Spot each line in the records below where the word "with" occurs, then copy it.

+===+

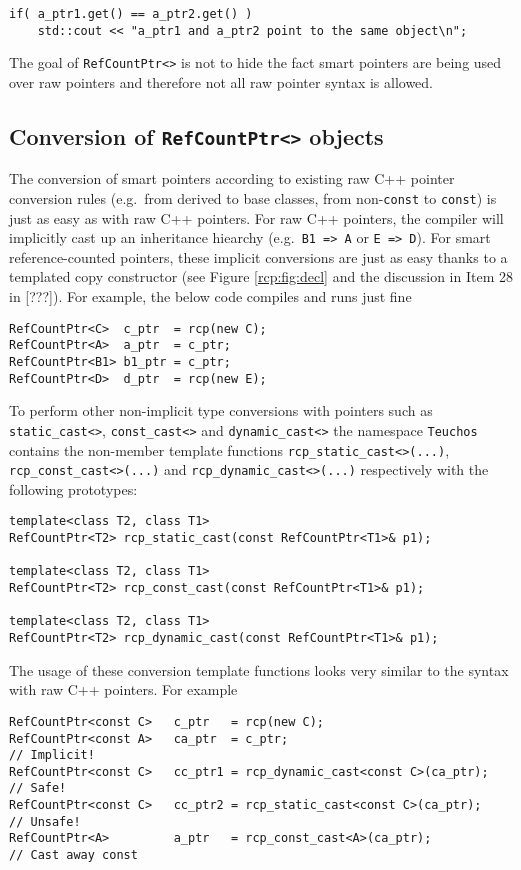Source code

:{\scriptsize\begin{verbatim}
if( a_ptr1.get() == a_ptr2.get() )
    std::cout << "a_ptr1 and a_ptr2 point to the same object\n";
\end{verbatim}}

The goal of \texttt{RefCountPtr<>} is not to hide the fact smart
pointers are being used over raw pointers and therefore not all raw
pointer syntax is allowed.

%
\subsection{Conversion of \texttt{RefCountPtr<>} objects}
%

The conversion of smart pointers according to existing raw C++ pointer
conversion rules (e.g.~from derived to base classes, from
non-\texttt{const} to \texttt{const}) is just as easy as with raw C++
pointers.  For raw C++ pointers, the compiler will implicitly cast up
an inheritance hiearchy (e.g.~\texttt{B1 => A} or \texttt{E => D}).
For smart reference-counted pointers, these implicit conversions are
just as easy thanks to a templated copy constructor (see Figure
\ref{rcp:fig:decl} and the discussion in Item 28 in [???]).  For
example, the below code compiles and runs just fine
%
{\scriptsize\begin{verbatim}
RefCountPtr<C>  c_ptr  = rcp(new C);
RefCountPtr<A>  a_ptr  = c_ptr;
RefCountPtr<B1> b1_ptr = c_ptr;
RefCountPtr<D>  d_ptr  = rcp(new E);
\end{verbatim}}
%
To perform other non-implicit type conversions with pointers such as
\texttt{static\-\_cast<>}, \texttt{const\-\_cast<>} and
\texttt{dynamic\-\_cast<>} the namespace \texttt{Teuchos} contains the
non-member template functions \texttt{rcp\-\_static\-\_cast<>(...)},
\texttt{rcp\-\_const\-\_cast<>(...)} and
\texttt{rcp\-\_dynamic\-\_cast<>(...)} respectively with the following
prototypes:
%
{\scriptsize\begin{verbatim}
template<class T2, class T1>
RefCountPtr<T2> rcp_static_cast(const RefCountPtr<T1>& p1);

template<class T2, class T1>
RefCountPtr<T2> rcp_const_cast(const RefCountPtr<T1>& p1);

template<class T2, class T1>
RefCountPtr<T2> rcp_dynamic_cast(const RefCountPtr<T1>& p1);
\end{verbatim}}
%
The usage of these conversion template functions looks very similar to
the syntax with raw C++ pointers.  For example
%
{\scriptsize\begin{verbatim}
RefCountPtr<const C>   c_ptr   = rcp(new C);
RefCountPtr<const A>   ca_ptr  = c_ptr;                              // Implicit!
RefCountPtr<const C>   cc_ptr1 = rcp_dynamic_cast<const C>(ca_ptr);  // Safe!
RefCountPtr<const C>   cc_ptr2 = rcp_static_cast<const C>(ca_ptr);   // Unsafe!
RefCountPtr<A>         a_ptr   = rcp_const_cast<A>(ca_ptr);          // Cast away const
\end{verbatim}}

+===+

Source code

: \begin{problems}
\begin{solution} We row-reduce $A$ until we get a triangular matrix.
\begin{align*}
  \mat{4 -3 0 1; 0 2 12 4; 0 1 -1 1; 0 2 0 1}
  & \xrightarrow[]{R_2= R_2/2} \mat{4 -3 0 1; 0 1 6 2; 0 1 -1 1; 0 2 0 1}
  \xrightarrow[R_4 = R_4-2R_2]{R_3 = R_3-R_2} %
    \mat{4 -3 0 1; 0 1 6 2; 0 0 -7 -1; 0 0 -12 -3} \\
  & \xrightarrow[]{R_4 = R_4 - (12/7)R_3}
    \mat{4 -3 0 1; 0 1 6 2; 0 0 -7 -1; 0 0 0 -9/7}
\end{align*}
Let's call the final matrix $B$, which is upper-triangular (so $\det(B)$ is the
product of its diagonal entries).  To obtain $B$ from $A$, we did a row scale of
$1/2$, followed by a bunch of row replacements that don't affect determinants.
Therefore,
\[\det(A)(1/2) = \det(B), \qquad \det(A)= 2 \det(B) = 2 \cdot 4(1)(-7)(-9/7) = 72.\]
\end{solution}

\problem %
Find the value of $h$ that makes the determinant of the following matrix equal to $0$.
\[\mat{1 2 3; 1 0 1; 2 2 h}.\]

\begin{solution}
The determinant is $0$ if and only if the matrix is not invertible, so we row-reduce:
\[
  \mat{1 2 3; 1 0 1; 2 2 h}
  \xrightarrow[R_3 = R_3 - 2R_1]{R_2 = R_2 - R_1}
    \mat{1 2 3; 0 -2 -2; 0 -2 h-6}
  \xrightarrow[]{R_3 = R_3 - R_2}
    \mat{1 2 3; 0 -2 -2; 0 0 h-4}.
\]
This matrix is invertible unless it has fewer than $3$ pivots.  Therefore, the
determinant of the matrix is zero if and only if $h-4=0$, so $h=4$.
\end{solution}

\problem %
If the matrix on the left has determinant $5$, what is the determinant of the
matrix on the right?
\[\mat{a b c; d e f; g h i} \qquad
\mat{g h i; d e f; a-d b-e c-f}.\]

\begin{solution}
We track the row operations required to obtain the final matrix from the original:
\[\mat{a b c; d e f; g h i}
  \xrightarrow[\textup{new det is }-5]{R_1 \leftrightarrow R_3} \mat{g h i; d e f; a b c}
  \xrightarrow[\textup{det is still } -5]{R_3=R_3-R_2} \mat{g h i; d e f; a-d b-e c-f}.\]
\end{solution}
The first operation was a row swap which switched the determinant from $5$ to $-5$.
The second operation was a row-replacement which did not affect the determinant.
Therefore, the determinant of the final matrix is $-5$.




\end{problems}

+===+

- ANSWER TO THIS PROBLEM:
non-\texttt{const} to \texttt{const}) is just as easy as with raw C++
To perform other non-implicit type conversions with pointers such as
\texttt{rcp\-\_dynamic\-\_cast<>(...)} respectively with the following
the syntax with raw C++ pointers.  For example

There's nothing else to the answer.